3. Completing Will Be About Persistence
There have been moments this month where I realized why some folks did not complete their doctoral journey. While some may stop for reasons related to family, work, etc., I recognized the absolute fear that settled in during my second weekend. This fear related to a number of things: the feeling of “Imposter’s Syndrome” (Langford and Clance, 1993), whether I was smart enough to read and write at the doctoral level, and whether I could find the right research topic. Like many that have come before me, I was reassured that persistence and consistent work efforts would lead me down a successful path. Every night since starting this program, I have spent some time on some piece of my coursework. Whether its reading and annotating another peer-reviewed journal article, reflecting about the future of higher education through the eyes of Jeffrey Salingo, Clay Christensen, or William Bowen, or considering my research topic through my Research I class readings in John Creswell‘s “Research Design (4th Ed.)”, staying consistent with my work approach has built the confidence I need to get my work done. I’m even getting the hang of this whole APA thing too
4. My Network Matters (More Than Ever)
I take pride in building relationships and networks and I’m better because of it. Whether in-person and/or online, its these people and networks that have provided me such encouragement, challenge, and support as I push forward. It’s true… you can’t do it alone. To achieve your bigger goals in life, you need the help and support of those around you. Success rarely comes in a solo effort. My family and friends have been so supportive thus far and to the many that I’ve spoken with over the course of this month, thank you. You really have no idea how much it means to me.

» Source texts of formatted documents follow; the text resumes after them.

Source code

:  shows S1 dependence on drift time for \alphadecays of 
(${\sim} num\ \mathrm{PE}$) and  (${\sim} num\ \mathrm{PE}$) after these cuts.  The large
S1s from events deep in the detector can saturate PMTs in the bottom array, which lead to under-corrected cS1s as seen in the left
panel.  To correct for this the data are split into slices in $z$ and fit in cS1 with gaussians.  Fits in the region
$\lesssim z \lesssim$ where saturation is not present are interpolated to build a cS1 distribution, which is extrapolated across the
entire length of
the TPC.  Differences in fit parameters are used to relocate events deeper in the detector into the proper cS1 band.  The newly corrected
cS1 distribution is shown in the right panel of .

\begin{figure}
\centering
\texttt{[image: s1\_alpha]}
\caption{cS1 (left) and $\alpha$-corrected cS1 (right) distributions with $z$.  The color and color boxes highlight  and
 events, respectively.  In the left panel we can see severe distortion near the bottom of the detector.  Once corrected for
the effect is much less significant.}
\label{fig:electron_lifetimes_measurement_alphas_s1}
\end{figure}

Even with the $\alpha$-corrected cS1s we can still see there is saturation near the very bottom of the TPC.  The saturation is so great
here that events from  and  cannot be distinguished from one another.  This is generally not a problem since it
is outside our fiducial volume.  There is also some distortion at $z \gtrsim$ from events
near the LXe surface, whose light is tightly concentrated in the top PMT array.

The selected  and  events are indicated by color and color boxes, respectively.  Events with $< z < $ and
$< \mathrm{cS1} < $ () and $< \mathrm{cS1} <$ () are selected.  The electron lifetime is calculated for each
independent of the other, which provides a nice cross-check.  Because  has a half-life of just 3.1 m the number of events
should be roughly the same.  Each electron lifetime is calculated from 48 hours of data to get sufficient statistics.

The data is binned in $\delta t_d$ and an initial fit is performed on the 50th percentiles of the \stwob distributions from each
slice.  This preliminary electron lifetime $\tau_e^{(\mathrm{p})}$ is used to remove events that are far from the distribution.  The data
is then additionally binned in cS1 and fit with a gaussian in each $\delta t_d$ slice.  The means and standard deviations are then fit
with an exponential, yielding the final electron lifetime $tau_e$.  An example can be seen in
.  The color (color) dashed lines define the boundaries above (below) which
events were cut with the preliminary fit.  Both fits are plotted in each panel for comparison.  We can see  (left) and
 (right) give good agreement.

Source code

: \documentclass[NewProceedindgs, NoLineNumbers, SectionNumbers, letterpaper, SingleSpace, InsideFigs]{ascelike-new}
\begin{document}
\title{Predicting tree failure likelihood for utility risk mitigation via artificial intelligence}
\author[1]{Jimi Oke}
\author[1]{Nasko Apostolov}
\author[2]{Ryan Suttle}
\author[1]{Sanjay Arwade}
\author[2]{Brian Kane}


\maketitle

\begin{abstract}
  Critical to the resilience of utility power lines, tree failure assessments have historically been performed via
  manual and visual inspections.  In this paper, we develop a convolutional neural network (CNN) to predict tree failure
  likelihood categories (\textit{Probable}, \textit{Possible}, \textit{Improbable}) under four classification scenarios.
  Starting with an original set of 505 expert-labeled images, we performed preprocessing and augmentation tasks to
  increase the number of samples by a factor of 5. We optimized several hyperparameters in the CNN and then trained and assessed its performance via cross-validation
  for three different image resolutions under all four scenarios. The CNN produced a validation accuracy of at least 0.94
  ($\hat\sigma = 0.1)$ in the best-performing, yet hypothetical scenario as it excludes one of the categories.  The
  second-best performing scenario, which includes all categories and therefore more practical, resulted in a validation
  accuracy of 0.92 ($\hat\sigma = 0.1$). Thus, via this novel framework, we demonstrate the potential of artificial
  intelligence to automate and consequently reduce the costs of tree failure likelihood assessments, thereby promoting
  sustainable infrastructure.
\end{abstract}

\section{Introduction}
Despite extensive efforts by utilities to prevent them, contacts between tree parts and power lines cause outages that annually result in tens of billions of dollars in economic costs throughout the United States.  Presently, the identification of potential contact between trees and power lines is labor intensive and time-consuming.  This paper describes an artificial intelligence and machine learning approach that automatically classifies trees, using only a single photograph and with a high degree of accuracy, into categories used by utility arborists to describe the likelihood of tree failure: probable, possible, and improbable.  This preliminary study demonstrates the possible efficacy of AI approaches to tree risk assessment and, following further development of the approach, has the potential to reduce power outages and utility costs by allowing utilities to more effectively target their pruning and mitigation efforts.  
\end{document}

I’m excited as I ponder what my dissertation research topic will be. Certainly, it will be something connected to social media, technology and higher education. Since my program is an Educational Leadership focused one, my umbrella topic will most likely fall under retention, identity development, or instructional technology. I haven’t thought through what specific student or staff populations, institution types, methodology, etc. yet, but am excited to use this year to find something I am passionate about. I promised myself to blog about the my doctoral experience at least three times a semester. So as more light bulbs flash or burnout, I will reflect here with all of you.
I’m curious interwebs: What do you think an “Ed Cabellon” dissertation topic is?
Langford, J. & Clance, P.R. (1993). The imposter phenomenon: Recent research findings regarding dynamics, personality and family patterns and their implications for treatment. Psychotherapy: Theory, Research, Practice, Training, 30(3), 495-501.